Exercise requirements.
Write out the entries exactly, pictures excluded.

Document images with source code
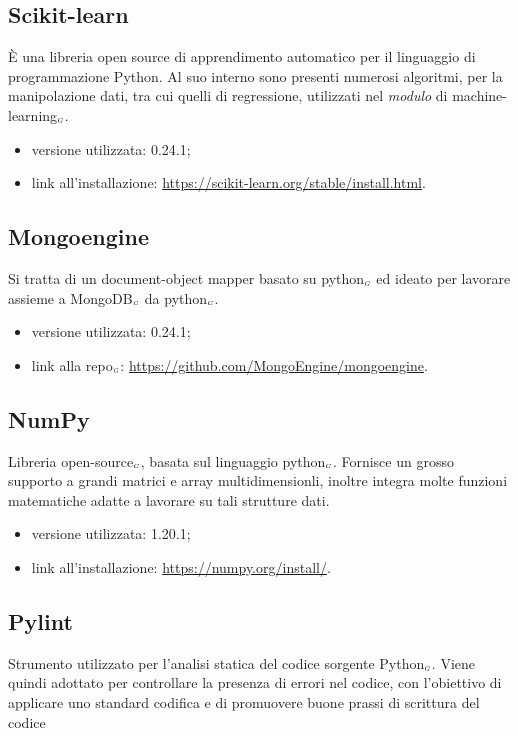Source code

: \subsection{Scikit-learn}\label{LibrerieScikitLearn}
È una libreria open source di apprendimento automatico per il linguaggio di programmazione Python.
Al suo interno sono presenti numerosi algoritmi, per la manipolazione dati, tra cui quelli di regressione, utilizzati nel \textit{modulo} di machine-learning$_{\scaleto{G}{3pt}}$.

\begin{itemize}
  \item versione utilizzata: 0.24.1;
  \item link all'installazione: \url{https://scikit-learn.org/stable/install.html}.
\end{itemize}

\subsection{Mongoengine}\label{LibrerieMongoengine}
Si tratta di un document-object mapper basato su python$_{\scaleto{G}{3pt}}$ ed ideato per lavorare assieme a MongoDB$_{\scaleto{G}{3pt}}$ da python$_{\scaleto{G}{3pt}}$.

\begin{itemize}
  \item versione utilizzata: 0.24.1;
  \item link alla repo$_{\scaleto{G}{3pt}}$: \url{https://github.com/MongoEngine/mongoengine}.
\end{itemize}

\subsection{NumPy}\label{LibrerieNumpy}
Libreria open-source$_{\scaleto{G}{3pt}}$, basata sul linguaggio python$_{\scaleto{G}{3pt}}$.
Fornisce un grosso supporto a grandi matrici e array multidimensionli, inoltre integra molte funzioni matematiche adatte a lavorare su tali strutture dati.

\begin{itemize}
  \item versione utilizzata: 1.20.1;
  \item link all'installazione: \url{https://numpy.org/install/}.
\end{itemize}

\subsection{Pylint}\label{LibreriePylint}
Strumento utilizzato per l’analisi statica del codice sorgente Python$_{\scaleto{G}{3pt}}$. Viene quindi adottato per controllare la presenza di errori nel codice, con l’obiettivo di applicare uno standard codifica e di promuovere buone prassi di scrittura del codice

Your solution.
Source code

: \subsection{Scikit-learn}\label{LibrerieScikitLearn}
È una libreria open source di apprendimento automatico per il linguaggio di programmazione Python.
Al suo interno sono presenti numerosi algoritmi, per la manipolazione dati, tra cui quelli di regressione, utilizzati nel \textit{modulo} di machine-learning$_{\scaleto{G}{3pt}}$.

\begin{itemize}
  \item versione utilizzata: 0.24.1;
  \item link all'installazione: \url{https://scikit-learn.org/stable/install.html}.
\end{itemize}

\subsection{Mongoengine}\label{LibrerieMongoengine}
Si tratta di un document-object mapper basato su python$_{\scaleto{G}{3pt}}$ ed ideato per lavorare assieme a MongoDB$_{\scaleto{G}{3pt}}$ da python$_{\scaleto{G}{3pt}}$.

\begin{itemize}
  \item versione utilizzata: 0.24.1;
  \item link alla repo$_{\scaleto{G}{3pt}}$: \url{https://github.com/MongoEngine/mongoengine}.
\end{itemize}

\subsection{NumPy}\label{LibrerieNumpy}
Libreria open-source$_{\scaleto{G}{3pt}}$, basata sul linguaggio python$_{\scaleto{G}{3pt}}$.
Fornisce un grosso supporto a grandi matrici e array multidimensionli, inoltre integra molte funzioni matematiche adatte a lavorare su tali strutture dati.

\begin{itemize}
  \item versione utilizzata: 1.20.1;
  \item link all'installazione: \url{https://numpy.org/install/}.
\end{itemize}

\subsection{Pylint}\label{LibreriePylint}
Strumento utilizzato per l’analisi statica del codice sorgente Python$_{\scaleto{G}{3pt}}$. Viene quindi adottato per controllare la presenza di errori nel codice, con l’obiettivo di applicare uno standard codifica e di promuovere buone prassi di scrittura del codice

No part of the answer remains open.